The paper modifies the Antoine-Lavergne (2003) statistic to incorporate unknown heteroskedasticity, yielding an asymptotically pivotal test under stated regularity conditions. This modification is presented as a new derivation rather than a direct reuse or fit of prior results. The 2003 citation serves as the starting point for extension but is not load-bearing for the pivotal property itself, which follows from the new accounting for heteroskedasticity. No self-definitional loops, fitted inputs renamed as predictions, or uniqueness theorems imported from the authors' own prior work appear in the abstract or claimed chain. The derivation remains self-contained against external benchmarks once the nonparametric first-stage regularity conditions are granted.

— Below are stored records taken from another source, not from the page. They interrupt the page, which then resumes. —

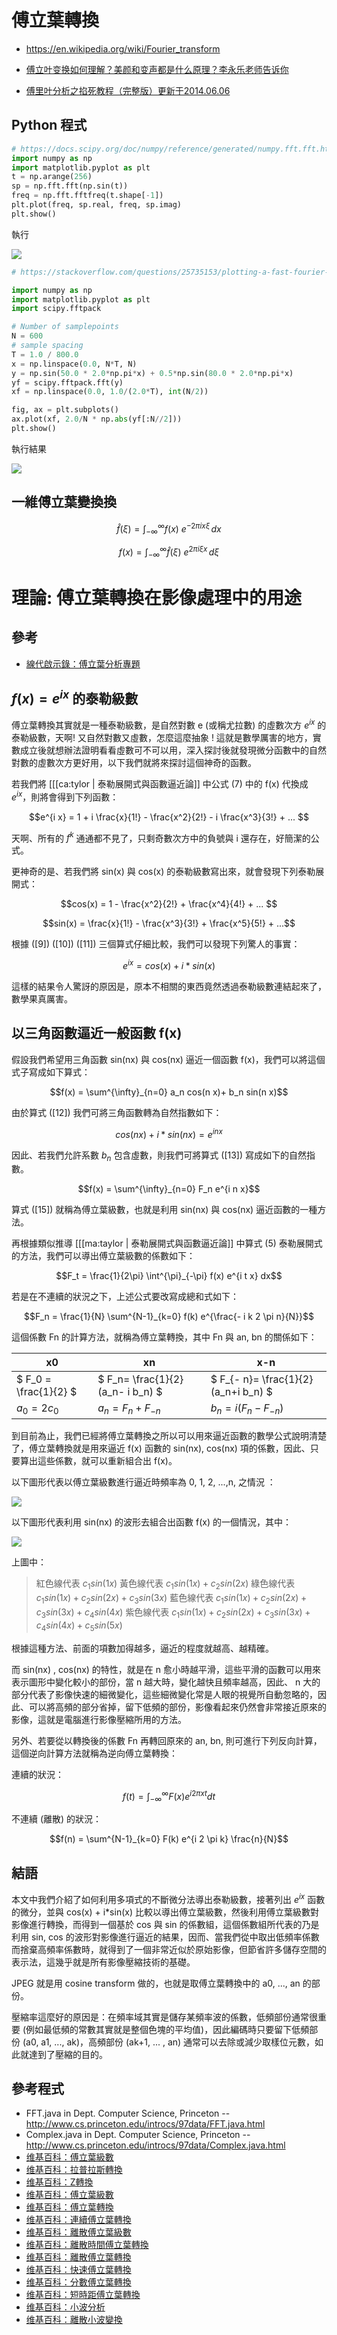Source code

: # 傅立葉轉換

* https://en.wikipedia.org/wiki/Fourier_transform

* [傅立叶变换如何理解？美颜和变声都是什么原理？李永乐老师告诉你](https://www.youtube.com/watch?v=0LuyxzqI3Hk&list=PLZGnAhii0wHwcPEDFMjSOUNZ6r5EEPfUh&index=8)
* [傅里叶分析之掐死教程（完整版）更新于2014.06.06](https://zhuanlan.zhihu.com/p/19763358)

## Python 程式

```py
# https://docs.scipy.org/doc/numpy/reference/generated/numpy.fft.fft.html
import numpy as np
import matplotlib.pyplot as plt
t = np.arange(256)
sp = np.fft.fft(np.sin(t))
freq = np.fft.fftfreq(t.shape[-1])
plt.plot(freq, sp.real, freq, sp.imag)
plt.show()
```

執行

![](../img/fft1.png)


```py
# https://stackoverflow.com/questions/25735153/plotting-a-fast-fourier-transform-in-python

import numpy as np
import matplotlib.pyplot as plt
import scipy.fftpack

# Number of samplepoints
N = 600
# sample spacing
T = 1.0 / 800.0
x = np.linspace(0.0, N*T, N)
y = np.sin(50.0 * 2.0*np.pi*x) + 0.5*np.sin(80.0 * 2.0*np.pi*x)
yf = scipy.fftpack.fft(y)
xf = np.linspace(0.0, 1.0/(2.0*T), int(N/2))

fig, ax = plt.subplots()
ax.plot(xf, 2.0/N * np.abs(yf[:N//2]))
plt.show()
```

執行結果

![](../img/fft2.png)

## 一維傅立葉變換換

```math
\hat{f}(\xi) = \int_{-\infty}^\infty f(x)\ e^{- 2\pi i x \xi}\,dx
```

```math
f(x) = \int_{-\infty}^\infty \hat f(\xi)\ e^{2 \pi i \xi x}\,d\xi
```

# 理論: 傅立葉轉換在影像處理中的用途

## 參考

* [線代啟示錄：傅立葉分析專題](http://ccjou.wordpress.com/%E5%B0%88%E9%A1%8C%E6%8E%A2%E7%A9%B6/%E5%82%85%E7%AB%8B%E8%91%89%E5%88%86%E6%9E%90%E5%B0%88%E9%A1%8C/)

## $`f(x) = e^{i x} `$ 的泰勒級數
傅立葉轉換其實就是一種泰勒級數，是自然對數 e (或稱尤拉數) 的虛數次方 $`e^{i x} `$ 的泰勒級數，天啊! 又自然對數又虛數，怎麼這麼抽象 ! 這就是數學厲害的地方，實數成立後就想辦法證明看看虛數可不可以用，深入探討後就發現微分函數中的自然對數的虛數次方更好用，以下我們就將來探討這個神奇的函數。


若我們將 [[[ca:tylor | 泰勒展開式與函數逼近論]] 中公式 (7) 中的 f(x) 代換成 $`e^{ix} `$，則將會得到下列函數：

```math
e^{i x} = 1 + i \frac{x}{1!} - \frac{x^2}{2!} - i \frac{x^3}{3!} + ... 
```

天啊、所有的 $`f^k `$ 通通都不見了，只剩奇數次方中的負號與 i 還存在，好簡潔的公式。


更神奇的是、若我們將 sin(x) 與 cos(x) 的泰勒級數寫出來，就會發現下列泰勒展開式：


```math
cos(x) = 1 - \frac{x^2}{2!} + \frac{x^4}{4!} + ... 
```

```math
sin(x) = \frac{x}{1!} - \frac{x^3}{3!} + \frac{x^5}{5!} + ...
```

根據 ([9]) ([10]) ([11]) 三個算式仔細比較，我們可以發現下列驚人的事實：


```math
e^{i x} = cos(x) + i * sin(x) 
```

這樣的結果令人驚訝的原因是，原本不相關的東西竟然透過泰勒級數連結起來了，數學果真厲害。

## 以三角函數逼近一般函數 f(x)

假設我們希望用三角函數 sin(nx) 與 cos(nx) 逼近一個函數 f(x)，我們可以將這個式子寫成如下算式：

```math
f(x) = \sum^{\infty}_{n=0} a_n cos(n x)+ b_n sin(n x)
```

由於算式 ([12]) 我們可將三角函數轉為自然指數如下：

```math
cos(n x) + i * sin(n x) = e^{i n x}
```

因此、若我們允許系數 $`b_n `$ 包含虛數，則我們可將算式 ([13]) 寫成如下的自然指數。

```math
f(x) = \sum^{\infty}_{n=0} F_n e^{i n x}
```

算式 ([15]) 就稱為傅立葉級數，也就是利用 sin(nx) 與 cos(nx) 逼近函數的一種方法。


再根據類似推導 [[[ma:taylor | 泰勒展開式與函數逼近論]] 中算式 (5) 泰勒展開式的方法，我們可以導出傅立葉級數的係數如下：

```math
F_t = \frac{1}{2\pi} \int^{\pi}_{-\pi} f(x) e^{i t x} dx
```

若是在不連續的狀況之下，上述公式要改寫成總和式如下：

```math
F_n = \frac{1}{N} \sum^{N-1}_{k=0} f(k) e^{\frac{- i k 2 \pi n}{N}}
```

這個係數 Fn 的計算方法，就稱為傅立葉轉換，其中 Fn 與 an, bn 的關係如下：

x0    | xn             | x-n    
--------|-----------------|---------
$` F_0 = \frac{1}{2} `$ | $` F_n= \frac{1}{2} (a_n- i b_n) `$ | $` F_{- n}= \frac{1}{2} (a_n+i b_n) `$
$` a_0 = 2 c_0 `$ | $` a_n=F_n+F_{- n} `$ | $`  b_n=i (F_n-F_{-n}) `$

到目前為止，我們已經將傅立葉轉換之所以可以用來逼近函數的數學公式說明清楚了，傅立葉轉換就是用來逼近 f(x) 函數的 sin(nx), cos(nx) 項的係數，因此、只要算出這些係數，就可以重新組合出 f(x)。

以下圖形代表以傅立葉級數進行逼近時頻率為 0, 1, 2, ...,n, 之情況 ：

![](http://ccckmit.wdfiles.com/local--files/ca:fourier/FFT_dft0.gif)


以下圖形代表利用 sin(nx) 的波形去組合出函數 f(x) 的一個情況，其中：

![](http://ccckmit.wdfiles.com/local--files/ca:fourier/FFT_SinWave.gif)

上圖中：

> 紅色線代表 $`c_1 sin(1 x) `$
> 黃色線代表 $`c_1 sin(1x)+c_2 sin(2x) `$
> 綠色線代表 $`c_1 sin(1x)+c_2 sin(2x)+c_3 sin(3x) `$
> 藍色線代表 $`c_1 sin(1x)+c_2 sin(2x)+c_3 sin(3x)+c_4 sin(4x) `$
> 紫色線代表 $`c_1 sin(1x)+c_2 sin(2x)+c_3 sin(3x)+c_4 sin(4x)+c_5 sin(5x) `$

根據這種方法、前面的項數加得越多，逼近的程度就越高、越精確。

而 sin(nx) , cos(nx) 的特性，就是在 n 愈小時越平滑，這些平滑的函數可以用來表示圖形中變化較小的部份，當 n 越大時，變化越快且頻率越高，因此、 n 大的部分代表了影像快速的細微變化，這些細微變化常是人眼的視覺所自動忽略的，因此、可以將高頻的部分省掉，留下低頻的部份，影像看起來仍然會非常接近原來的影像，這就是電腦進行影像壓縮所用的方法。

另外、若要從以轉換後的係數 Fn 再轉回原來的 an, bn, 則可進行下列反向計算，這個逆向計算方法就稱為逆向傅立葉轉換：

連續的狀況：

```math
f(t) = \int^\infty_{- \infty} F(x) e^{i 2 \pi x t} dt
```

不連續 (離散) 的狀況：

```math
f(n) = \sum^{N-1}_{k=0} F(k) e^{i 2 \pi k} \frac{n}{N}
```

## 結語

本文中我們介紹了如何利用多項式的不斷微分法導出泰勒級數，接著列出 $`e^{i x} `$ 函數的微分，並與 cos(x) + i*sin(x) 比較以導出傅立葉級數，然後利用傅立葉級數對影像進行轉換，而得到一個基於 cos 與 sin 的係數組，這個係數組所代表的乃是利用 sin, cos 的波形對影像進行逼近的結果，因而、當我們從中取出低頻率係數而捨棄高頻率係數時，就得到了一個非常近似於原始影像，但節省許多儲存空間的表示法，這幾乎就是所有影像壓縮技術的基礎。

JPEG 就是用 cosine transform 做的，也就是取傅立葉轉換中的 a0, ..., an 的部份。

壓縮率這麼好的原因是：在頻率域其實是儲存某頻率波的係數，低頻部份通常很重要 (例如最低頻的常數其實就是整個色塊的平均值)，因此編碼時只要留下低頻部份 (a0, a1, ..., ak)，高頻部份 (ak+1, ... , an) 通常可以去除或減少取樣位元數，如此就達到了壓縮的目的。

## 參考程式

* FFT.java in Dept. Computer Science, Princeton -- http://www.cs.princeton.edu/introcs/97data/FFT.java.html
* Complex.java in Dept. Computer Science, Princeton -- http://www.cs.princeton.edu/introcs/97data/Complex.java.html
* [维基百科：傅立葉級數](http://zh.wikipedia.org/wiki/%E5%82%85%E9%87%8C%E5%8F%B6%E7%BA%A7%E6%95%B0) 
* [维基百科：拉普拉斯轉換](http://zh.wikipedia.org/wiki/%E6%8B%89%E6%99%AE%E6%8B%89%E6%96%AF%E5%8F%98%E6%8D%A2) 
* [维基百科：Z轉換](http://zh.wikipedia.org/wiki/Z%E8%BD%89%E6%8F%9B)
* [维基百科：傅立葉級數](http://zh.wikipedia.org/wiki/%E5%82%85%E9%87%8C%E5%8F%B6%E7%BA%A7%E6%95%B0)
* [维基百科：傅立葉轉換](http://zh.wikipedia.org/wiki/%E5%82%85%E9%87%8C%E5%8F%B6%E5%8F%98%E6%8D%A2)
* [维基百科：連續傅立葉轉換](http://zh.wikipedia.org/wiki/%E8%BF%9E%E7%BB%AD%E5%82%85%E9%87%8C%E5%8F%B6%E5%8F%98%E6%8D%A2)
* [维基百科：離散傅立葉級數](http://zh.wikipedia.org/wiki/%E7%A6%BB%E6%95%A3%E5%82%85%E9%87%8C%E5%8F%B6%E7%BA%A7%E6%95%B0)
* [维基百科：離散時間傅立葉轉換](http://zh.wikipedia.org/wiki/%E7%A6%BB%E6%95%A3%E6%97%B6%E9%97%B4%E5%82%85%E9%87%8C%E5%8F%B6%E5%8F%98%E6%8D%A2)
* [维基百科：離散傅立葉轉換](http://zh.wikipedia.org/wiki/%E7%A6%BB%E6%95%A3%E5%82%85%E9%87%8C%E5%8F%B6%E5%8F%98%E6%8D%A2)
* [维基百科：快速傅立葉轉換](http://zh.wikipedia.org/wiki/%E5%BF%AB%E9%80%9F%E5%82%85%E9%87%8C%E5%8F%B6%E5%8F%98%E6%8D%A2)
* [维基百科：分數傅立葉轉換](http://zh.wikipedia.org/wiki/%E5%88%86%E6%95%B8%E5%82%85%E7%AB%8B%E8%91%89%E8%BD%89%E6%8F%9B)
* [维基百科：短時距傅立葉轉換](http://zh.wikipedia.org/wiki/%E7%9F%AD%E6%99%82%E8%B7%9D%E5%82%85%E7%AB%8B%E8%91%89%E8%BD%89%E6%8F%9B)
* [维基百科：小波分析](http://zh.wikipedia.org/wiki/%E5%B0%8F%E6%B3%A2%E5%88%86%E6%9E%90)
* [维基百科：離散小波變換](http://zh.wikipedia.org/wiki/%E9%9B%A2%E6%95%A3%E5%B0%8F%E6%B3%A2%E8%AE%8A%E6%8F%9B)

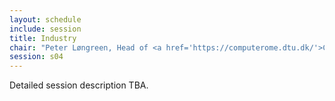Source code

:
 ```yaml
---
layout: schedule
include: session
title: Industry
chair: "Peter Løngreen, Head of <a href='https://computerome.dtu.dk/'>Computerome</a>"
session: s04
---
```


Detailed session description TBA.
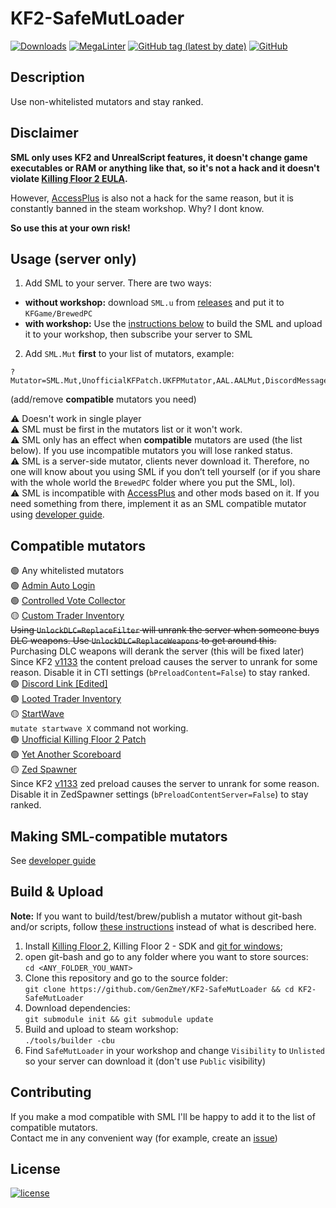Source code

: # KF2-SafeMutLoader

[![Downloads](https://img.shields.io/github/downloads/GenZmeY/KF2-SafeMutLoader/total)](https://github.com/GenZmeY/KF2-SafeMutLoader/releases)
[![MegaLinter](https://github.com/GenZmeY/KF2-SafeMutLoader/actions/workflows/mega-linter.yml/badge.svg?branch=master)](https://github.com/GenZmeY/KF2-SafeMutLoader/actions/workflows/mega-linter.yml)
[![GitHub tag (latest by date)](https://img.shields.io/github/v/tag/GenZmeY/KF2-SafeMutLoader)](https://github.com/GenZmeY/KF2-SafeMutLoader/releases)
[![GitHub](https://img.shields.io/github/license/GenZmeY/KF2-SafeMutLoader)](LICENSE)

## Description
Use non-whitelisted mutators and stay ranked.  

## Disclaimer
**SML only uses KF2 and UnrealScript features, it doesn't change game executables or RAM or anything like that, so it's not a hack and it doesn't violate [Killing Floor 2 EULA](https://store.steampowered.com/eula/232090_eula_0).**  

However, [AccessPlus](https://forums.tripwireinteractive.com/index.php?threads/utility-admin-access-plus-manager.118740) is also not a hack for the same reason, but it is constantly banned in the steam workshop. Why? I dont know.  

**So use this at your own risk!**  

## Usage (server only)
1. Add SML to your server. There are two ways:  
* **without workshop:** download `SML.u` from [releases](https://github.com/GenZmeY/KF2-SafeMutLoader/releases) and put it to `KFGame/BrewedPC`  
* **with workshop:** Use the [instructions below](https://github.com/GenZmeY/KF2-SafeMutLoader#build--upload) to build the SML and upload it to your workshop, then subscribe your server to SML  
2. Add `SML.Mut` **first** to your list of mutators, example:  
```text
?Mutator=SML.Mut,UnofficialKFPatch.UKFPMutator,AAL.AALMut,DiscordMessage.DMMutator,YAS.YASMut,CTI.CTIMut,CVC.CVCMut,ZedSpawner.ZedSpawnerMut
```
(add/remove **compatible** mutators you need)  

⚠️ Doesn't work in single player  
⚠️ SML must be first in the mutators list or it won't work.  
⚠️ SML only has an effect when **compatible** mutators are used (the list below). If you use incompatible mutators you will lose ranked status.  
⚠️ SML is a server-side mutator, clients never download it. Therefore, no one will know about you using SML if you don’t tell yourself (or if you share with the whole world the `BrewedPC` folder where you put the SML, lol).  
⚠️ SML is incompatible with [AccessPlus](https://github.com/th3-z/kf2-acpp) and other mods based on it. If you need something from there, implement it as an SML compatible mutator using [developer guide](https://github.com/GenZmeY/KF2-SafeMutLoader/blob/master/DEV.md).  

## Compatible mutators
🟢 Any whitelisted mutators  
🟢 [Admin Auto Login](https://steamcommunity.com/sharedfiles/filedetails/?id=2848836389)  
🟢 [Controlled Vote Collector](https://steamcommunity.com/sharedfiles/filedetails/?id=2847465899)  
🟡 [Custom Trader Inventory](https://steamcommunity.com/sharedfiles/filedetails/?id=2830826239)  
~~Using `UnlockDLC=ReplaceFilter` will unrank the server when someone buys DLC weapons. Use `UnlockDLC=ReplaceWeapons` to get around this.~~  
Purchasing DLC weapons will derank the server (this will be fixed later)  
Since KF2 [v1133](https://wiki.killingfloor2.com/index.php?title=Update_1133_(Killing_Floor_2)) the content preload causes the server to unrank for some reason. Disable it in CTI settings (`bPreloadContent=False`) to stay ranked.  
🟢 [Discord Link [Edited]](https://steamcommunity.com/sharedfiles/filedetails/?id=2891475864)  
🟢 [Looted Trader Inventory](https://steamcommunity.com/sharedfiles/filedetails/?id=2864857909)  
🟡 [StartWave](https://github.com/GenZmeY/KF2-StartWave)  
`mutate startwave X` command not working.  
🟢 [Unofficial Killing Floor 2 Patch](https://steamcommunity.com/sharedfiles/filedetails/?id=2875147606)  
🟢 [Yet Another Scoreboard](https://steamcommunity.com/sharedfiles/filedetails/?id=2521826524)  
🟡 [Zed Spawner](https://steamcommunity.com/sharedfiles/filedetails/?id=2811290931)  
Since KF2 [v1133](https://wiki.killingfloor2.com/index.php?title=Update_1133_(Killing_Floor_2)) zed preload causes the server to unrank for some reason. Disable it in ZedSpawner settings (`bPreloadContentServer=False`) to stay ranked.  

## Making SML-compatible mutators
See [developer guide](https://github.com/GenZmeY/KF2-SafeMutLoader/blob/master/DEV.md)  

## Build & Upload
**Note:** If you want to build/test/brew/publish a mutator without git-bash and/or scripts, follow [these instructions](https://tripwireinteractive.atlassian.net/wiki/spaces/KF2SW/pages/26247172/KF2+Code+Modding+How-to) instead of what is described here.
1. Install [Killing Floor 2](https://store.steampowered.com/app/232090/Killing_Floor_2/), Killing Floor 2 - SDK and [git for windows](https://git-scm.com/download/win);
2. open git-bash and go to any folder where you want to store sources:  
`cd <ANY_FOLDER_YOU_WANT>`  
3. Clone this repository and go to the source folder:  
`git clone https://github.com/GenZmeY/KF2-SafeMutLoader && cd KF2-SafeMutLoader`
4. Download dependencies:  
`git submodule init && git submodule update`  
5. Build and upload to steam workshop:  
`./tools/builder -cbu`
6. Find `SafeMutLoader` in your workshop and change `Visibility` to `Unlisted` so your server can download it (don't use `Public` visibility)

## Contributing
If you make a mod compatible with SML I'll be happy to add it to the list of compatible mutators.  
Contact me in any convenient way (for example, create an [issue](https://github.com/GenZmeY/KF2-SafeMutLoader/issues))  

## License
[![license](https://www.gnu.org/graphics/gplv3-with-text-136x68.png)](LICENSE)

Axiom & Free-Parameter Ledger

0 free parameters · 2 axioms · 0 invented entities

Based on abstract only; no explicit free parameters, invented entities, or ad-hoc axioms listed. Relies on standard asymptotic regularity conditions and the linear IV model setup.

axioms (2)
  • standard math Standard regularity conditions for asymptotic theory in nonparametric estimation and weak identification
    Required for the pivotal property and robustness claims to hold.
  • domain assumption Linear IV model is correctly specified with valid instruments
    Foundation for all inference procedures described.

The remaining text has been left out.